Anyone who’s started a nonprofit, especially one without a mega-donor footing the bill, knows that inception, growth, and day-to-day grind are grueling — and even more so when results take decades to measure. CIOR’s trajectory, by that standard, is remarkable. So with Sally Connolly (Chairperson) and Eliana Abrams (Director of Programs & Design) on the line, we captured their hard-won lessons for building a generational, impactful local organization:
- Balance the science and the community. If you skew too far toward the science, the community disappears and you are running a project for PhDs. If you skew too far toward the community, you lose the rigor and nobody takes your data seriously. The answer is to make the science the community activity. Train regular people to do the actual monitoring, the actual measuring, the actual fieldwork. Every volunteer interaction should become a data collection event.
- Work with the regulators and government agencies, not against them. Seven years in, CIOR’s permit for its first oyster reef — issued by the New York State Department of Environmental Conservation, with the federal Army Corps of Engineers sign-off embedded inside it — is still in its final stretch.
But as Sally puts it: “You’ve got to look at it from their shoes. They’re doing their jobs.” - That said, the strategy is to find short-term wins while you fight for the long-term goal. Real, production-level filtration data won’t come in until the Delmour’s Point reef goes in (2027) and is monitored for another 3-6 years after that. So: a decade-plus, total, before anyone can say “the harbor is cleaner because of us.” In the meantime, CIOR has:
- Reclaimed a knotweed-choked NYC Parks lot as the “Living Shoreline” outdoor classroom.
- Put oysters in the water across four cage sites.
- Documented the ecology responding to the oyster cages.
- Completed the pre-construction fish census at Delmour’s Point.
- Stood up a shell-recycling pipeline.
- All of this does not point to: “the harbor is cleaner because of us,” but they’re incremental wins in the process of becoming “production-ready”.

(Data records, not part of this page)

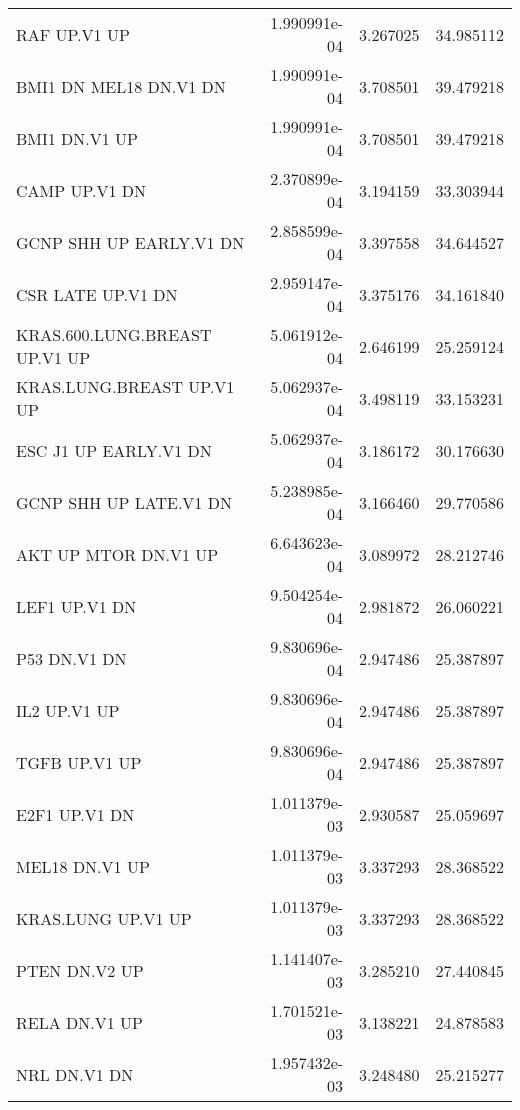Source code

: \begin{tabular}{lrrr}
                      RAF UP.V1 UP &      1.990991e-04 &  3.267025 &       34.985112 \\
            BMI1 DN MEL18 DN.V1 DN &      1.990991e-04 &  3.708501 &       39.479218 \\
                     BMI1 DN.V1 UP &      1.990991e-04 &  3.708501 &       39.479218 \\
                     CAMP UP.V1 DN &      2.370899e-04 &  3.194159 &       33.303944 \\
           GCNP SHH UP EARLY.V1 DN &      2.858599e-04 &  3.397558 &       34.644527 \\
                 CSR LATE UP.V1 DN &      2.959147e-04 &  3.375176 &       34.161840 \\
     KRAS.600.LUNG.BREAST UP.V1 UP &      5.061912e-04 &  2.646199 &       25.259124 \\
         KRAS.LUNG.BREAST UP.V1 UP &      5.062937e-04 &  3.498119 &       33.153231 \\
             ESC J1 UP EARLY.V1 DN &      5.062937e-04 &  3.186172 &       30.176630 \\
            GCNP SHH UP LATE.V1 DN &      5.238985e-04 &  3.166460 &       29.770586 \\
              AKT UP MTOR DN.V1 UP &      6.643623e-04 &  3.089972 &       28.212746 \\
                     LEF1 UP.V1 DN &      9.504254e-04 &  2.981872 &       26.060221 \\
                      P53 DN.V1 DN &      9.830696e-04 &  2.947486 &       25.387897 \\
                      IL2 UP.V1 UP &      9.830696e-04 &  2.947486 &       25.387897 \\
                     TGFB UP.V1 UP &      9.830696e-04 &  2.947486 &       25.387897 \\
                     E2F1 UP.V1 DN &      1.011379e-03 &  2.930587 &       25.059697 \\
                    MEL18 DN.V1 UP &      1.011379e-03 &  3.337293 &       28.368522 \\
                KRAS.LUNG UP.V1 UP &      1.011379e-03 &  3.337293 &       28.368522 \\
                     PTEN DN.V2 UP &      1.141407e-03 &  3.285210 &       27.440845 \\
                     RELA DN.V1 UP &      1.701521e-03 &  3.138221 &       24.878583 \\
                      NRL DN.V1 DN &      1.957432e-03 &  3.248480 &       25.215277 \\

\end{tabular}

- Look around before you look outside (a good skill for us building in this era to learn). Your carpenters, your scientists, your teachers, your divers — they’re already in your community. CIOR’s strength, according to their leads, is their ability to embrace the diversity of their community. “When you’re working with a diverse group, there is no bad idea; you listen to everyone. And you work with people to figure out where they fit into the organization.”